# What you have to do
Give the number of lines in the listing that hold the word "servicios". Write nothing but that number.

# Records provided
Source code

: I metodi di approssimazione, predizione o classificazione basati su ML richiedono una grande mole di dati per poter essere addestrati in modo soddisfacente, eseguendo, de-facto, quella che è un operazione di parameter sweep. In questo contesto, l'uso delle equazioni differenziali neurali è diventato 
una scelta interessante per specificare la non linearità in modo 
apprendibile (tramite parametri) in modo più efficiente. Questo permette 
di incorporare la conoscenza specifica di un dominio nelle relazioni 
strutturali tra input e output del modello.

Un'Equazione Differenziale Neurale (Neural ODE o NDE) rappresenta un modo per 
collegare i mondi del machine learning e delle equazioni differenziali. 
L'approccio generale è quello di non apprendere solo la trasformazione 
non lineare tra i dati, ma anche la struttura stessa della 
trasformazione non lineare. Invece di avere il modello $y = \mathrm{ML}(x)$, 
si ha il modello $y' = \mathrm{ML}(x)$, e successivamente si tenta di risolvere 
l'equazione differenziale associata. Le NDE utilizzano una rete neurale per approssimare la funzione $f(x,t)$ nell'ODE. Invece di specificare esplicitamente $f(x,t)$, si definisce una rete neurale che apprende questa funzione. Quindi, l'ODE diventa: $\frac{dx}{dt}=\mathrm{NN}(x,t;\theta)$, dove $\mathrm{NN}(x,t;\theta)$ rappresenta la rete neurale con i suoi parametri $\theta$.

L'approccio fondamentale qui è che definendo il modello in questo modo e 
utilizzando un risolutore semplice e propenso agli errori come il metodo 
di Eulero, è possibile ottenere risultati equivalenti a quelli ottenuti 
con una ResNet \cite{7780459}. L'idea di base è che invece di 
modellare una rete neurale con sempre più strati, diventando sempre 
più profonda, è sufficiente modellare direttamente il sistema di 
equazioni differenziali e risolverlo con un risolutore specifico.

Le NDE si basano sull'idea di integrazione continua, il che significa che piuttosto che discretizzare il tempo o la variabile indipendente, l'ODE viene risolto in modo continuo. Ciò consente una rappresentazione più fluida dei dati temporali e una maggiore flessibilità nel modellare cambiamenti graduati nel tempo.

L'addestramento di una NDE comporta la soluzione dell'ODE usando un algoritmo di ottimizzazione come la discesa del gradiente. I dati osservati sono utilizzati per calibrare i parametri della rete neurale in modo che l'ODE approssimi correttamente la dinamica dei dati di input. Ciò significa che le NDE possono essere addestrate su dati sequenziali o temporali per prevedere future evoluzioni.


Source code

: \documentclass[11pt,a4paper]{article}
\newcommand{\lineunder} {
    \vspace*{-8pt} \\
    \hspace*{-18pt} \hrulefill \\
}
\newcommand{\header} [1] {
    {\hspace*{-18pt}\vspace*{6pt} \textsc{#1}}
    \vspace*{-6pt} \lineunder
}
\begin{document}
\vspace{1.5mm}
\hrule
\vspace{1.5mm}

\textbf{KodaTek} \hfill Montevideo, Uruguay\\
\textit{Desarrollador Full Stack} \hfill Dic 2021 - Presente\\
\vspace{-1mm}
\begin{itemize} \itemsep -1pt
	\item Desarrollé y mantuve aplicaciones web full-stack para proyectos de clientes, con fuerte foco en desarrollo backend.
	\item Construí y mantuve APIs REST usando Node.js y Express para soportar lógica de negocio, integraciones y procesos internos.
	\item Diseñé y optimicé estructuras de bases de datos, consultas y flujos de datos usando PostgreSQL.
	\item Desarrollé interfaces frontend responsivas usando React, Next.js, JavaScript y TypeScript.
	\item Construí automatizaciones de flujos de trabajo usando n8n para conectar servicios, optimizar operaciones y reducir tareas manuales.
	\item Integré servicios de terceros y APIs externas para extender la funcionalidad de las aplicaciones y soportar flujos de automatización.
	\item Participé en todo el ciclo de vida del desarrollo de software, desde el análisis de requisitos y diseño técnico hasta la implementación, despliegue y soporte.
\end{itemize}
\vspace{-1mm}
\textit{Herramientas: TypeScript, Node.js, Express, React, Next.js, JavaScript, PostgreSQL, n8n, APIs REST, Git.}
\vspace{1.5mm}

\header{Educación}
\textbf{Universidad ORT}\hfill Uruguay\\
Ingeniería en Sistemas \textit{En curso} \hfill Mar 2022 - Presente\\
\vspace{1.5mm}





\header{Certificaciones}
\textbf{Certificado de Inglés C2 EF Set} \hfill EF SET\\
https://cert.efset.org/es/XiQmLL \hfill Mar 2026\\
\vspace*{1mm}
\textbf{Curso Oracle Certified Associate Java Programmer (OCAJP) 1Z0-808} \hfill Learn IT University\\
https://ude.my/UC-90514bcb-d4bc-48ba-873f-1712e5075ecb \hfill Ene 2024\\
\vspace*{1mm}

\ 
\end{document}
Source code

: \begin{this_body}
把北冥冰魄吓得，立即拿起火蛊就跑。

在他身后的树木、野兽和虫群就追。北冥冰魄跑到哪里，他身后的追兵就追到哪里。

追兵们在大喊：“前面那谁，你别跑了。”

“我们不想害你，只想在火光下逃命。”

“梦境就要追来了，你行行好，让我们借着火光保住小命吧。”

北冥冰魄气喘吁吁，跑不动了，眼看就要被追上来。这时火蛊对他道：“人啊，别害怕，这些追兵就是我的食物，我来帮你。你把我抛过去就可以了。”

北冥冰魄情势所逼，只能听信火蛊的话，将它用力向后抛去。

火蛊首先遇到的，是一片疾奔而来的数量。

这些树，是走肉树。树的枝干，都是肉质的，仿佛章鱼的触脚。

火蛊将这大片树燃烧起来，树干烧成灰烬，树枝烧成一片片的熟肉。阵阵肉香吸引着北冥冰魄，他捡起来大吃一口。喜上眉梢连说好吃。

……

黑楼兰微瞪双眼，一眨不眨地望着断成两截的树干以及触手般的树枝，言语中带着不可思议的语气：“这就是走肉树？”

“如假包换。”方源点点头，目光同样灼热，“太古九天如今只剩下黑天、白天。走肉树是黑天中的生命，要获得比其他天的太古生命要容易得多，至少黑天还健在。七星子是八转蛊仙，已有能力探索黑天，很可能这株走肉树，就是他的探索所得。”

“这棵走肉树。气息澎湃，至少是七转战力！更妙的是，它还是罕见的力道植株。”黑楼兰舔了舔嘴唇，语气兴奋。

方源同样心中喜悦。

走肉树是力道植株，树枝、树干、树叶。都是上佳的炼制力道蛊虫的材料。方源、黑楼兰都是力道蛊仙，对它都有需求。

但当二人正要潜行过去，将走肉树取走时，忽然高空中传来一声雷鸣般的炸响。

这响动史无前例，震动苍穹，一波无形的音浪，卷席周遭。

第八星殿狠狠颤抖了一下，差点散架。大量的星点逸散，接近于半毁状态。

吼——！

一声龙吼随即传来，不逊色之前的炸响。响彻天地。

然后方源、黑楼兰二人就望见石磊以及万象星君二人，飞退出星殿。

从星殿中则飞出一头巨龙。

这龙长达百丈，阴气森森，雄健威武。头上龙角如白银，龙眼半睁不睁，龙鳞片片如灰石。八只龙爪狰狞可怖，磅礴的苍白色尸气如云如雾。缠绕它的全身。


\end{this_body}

# Completed task
2